Work required: Copy the lines below verbatim. Begin with the first and end with the line containing "- Для анализа".

Information shown:

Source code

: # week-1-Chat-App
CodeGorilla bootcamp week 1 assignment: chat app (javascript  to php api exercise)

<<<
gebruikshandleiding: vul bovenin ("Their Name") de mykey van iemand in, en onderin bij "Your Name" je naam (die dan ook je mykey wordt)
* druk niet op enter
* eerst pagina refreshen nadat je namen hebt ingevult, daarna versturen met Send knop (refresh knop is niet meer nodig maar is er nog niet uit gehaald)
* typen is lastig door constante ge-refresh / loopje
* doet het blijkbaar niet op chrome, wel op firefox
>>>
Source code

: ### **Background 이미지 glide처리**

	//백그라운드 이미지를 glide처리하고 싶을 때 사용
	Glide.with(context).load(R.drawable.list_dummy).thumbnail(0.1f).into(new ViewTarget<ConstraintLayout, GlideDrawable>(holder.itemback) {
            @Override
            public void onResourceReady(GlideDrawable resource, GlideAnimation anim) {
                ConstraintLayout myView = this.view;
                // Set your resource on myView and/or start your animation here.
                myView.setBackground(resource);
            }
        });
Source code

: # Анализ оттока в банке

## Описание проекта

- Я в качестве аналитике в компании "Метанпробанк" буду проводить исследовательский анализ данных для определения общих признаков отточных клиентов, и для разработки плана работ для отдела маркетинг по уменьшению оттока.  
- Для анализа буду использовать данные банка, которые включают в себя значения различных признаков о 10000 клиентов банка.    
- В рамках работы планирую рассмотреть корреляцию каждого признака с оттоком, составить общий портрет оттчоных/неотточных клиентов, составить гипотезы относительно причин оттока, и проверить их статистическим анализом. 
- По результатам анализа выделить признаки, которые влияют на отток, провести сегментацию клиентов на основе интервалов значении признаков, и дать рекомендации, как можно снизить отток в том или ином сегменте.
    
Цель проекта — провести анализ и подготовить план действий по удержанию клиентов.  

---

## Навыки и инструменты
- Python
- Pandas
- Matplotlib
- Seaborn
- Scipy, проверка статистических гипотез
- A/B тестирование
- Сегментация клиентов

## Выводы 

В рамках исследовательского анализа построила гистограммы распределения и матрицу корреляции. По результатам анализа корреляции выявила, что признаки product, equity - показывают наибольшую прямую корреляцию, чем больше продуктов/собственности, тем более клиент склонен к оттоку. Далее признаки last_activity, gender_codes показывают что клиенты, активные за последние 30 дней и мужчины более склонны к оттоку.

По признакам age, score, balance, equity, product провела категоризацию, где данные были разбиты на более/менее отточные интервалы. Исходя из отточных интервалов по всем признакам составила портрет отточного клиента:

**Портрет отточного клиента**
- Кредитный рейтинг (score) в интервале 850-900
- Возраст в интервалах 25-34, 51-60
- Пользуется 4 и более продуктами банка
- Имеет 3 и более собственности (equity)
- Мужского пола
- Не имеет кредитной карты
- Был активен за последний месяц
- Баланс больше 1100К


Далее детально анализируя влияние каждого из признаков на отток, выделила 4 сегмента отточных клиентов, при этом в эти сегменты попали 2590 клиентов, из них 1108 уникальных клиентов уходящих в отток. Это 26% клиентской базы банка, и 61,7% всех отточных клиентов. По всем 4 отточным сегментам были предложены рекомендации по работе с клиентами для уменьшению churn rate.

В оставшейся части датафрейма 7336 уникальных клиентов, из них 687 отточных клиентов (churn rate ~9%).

Reply:
Source code

: # week-1-Chat-App
CodeGorilla bootcamp week 1 assignment: chat app (javascript  to php api exercise)

<<<
gebruikshandleiding: vul bovenin ("Their Name") de mykey van iemand in, en onderin bij "Your Name" je naam (die dan ook je mykey wordt)
* druk niet op enter
* eerst pagina refreshen nadat je namen hebt ingevult, daarna versturen met Send knop (refresh knop is niet meer nodig maar is er nog niet uit gehaald)
* typen is lastig door constante ge-refresh / loopje
* doet het blijkbaar niet op chrome, wel op firefox
>>>
Source code

: ### **Background 이미지 glide처리**

	//백그라운드 이미지를 glide처리하고 싶을 때 사용
	Glide.with(context).load(R.drawable.list_dummy).thumbnail(0.1f).into(new ViewTarget<ConstraintLayout, GlideDrawable>(holder.itemback) {
            @Override
            public void onResourceReady(GlideDrawable resource, GlideAnimation anim) {
                ConstraintLayout myView = this.view;
                // Set your resource on myView and/or start your animation here.
                myView.setBackground(resource);
            }
        });
Source code

: # Анализ оттока в банке

## Описание проекта

- Я в качестве аналитике в компании "Метанпробанк" буду проводить исследовательский анализ данных для определения общих признаков отточных клиентов, и для разработки плана работ для отдела маркетинг по уменьшению оттока.  
- Для анализа буду использовать данные банка, которые включают в себя значения различных признаков о 10000 клиентов банка.    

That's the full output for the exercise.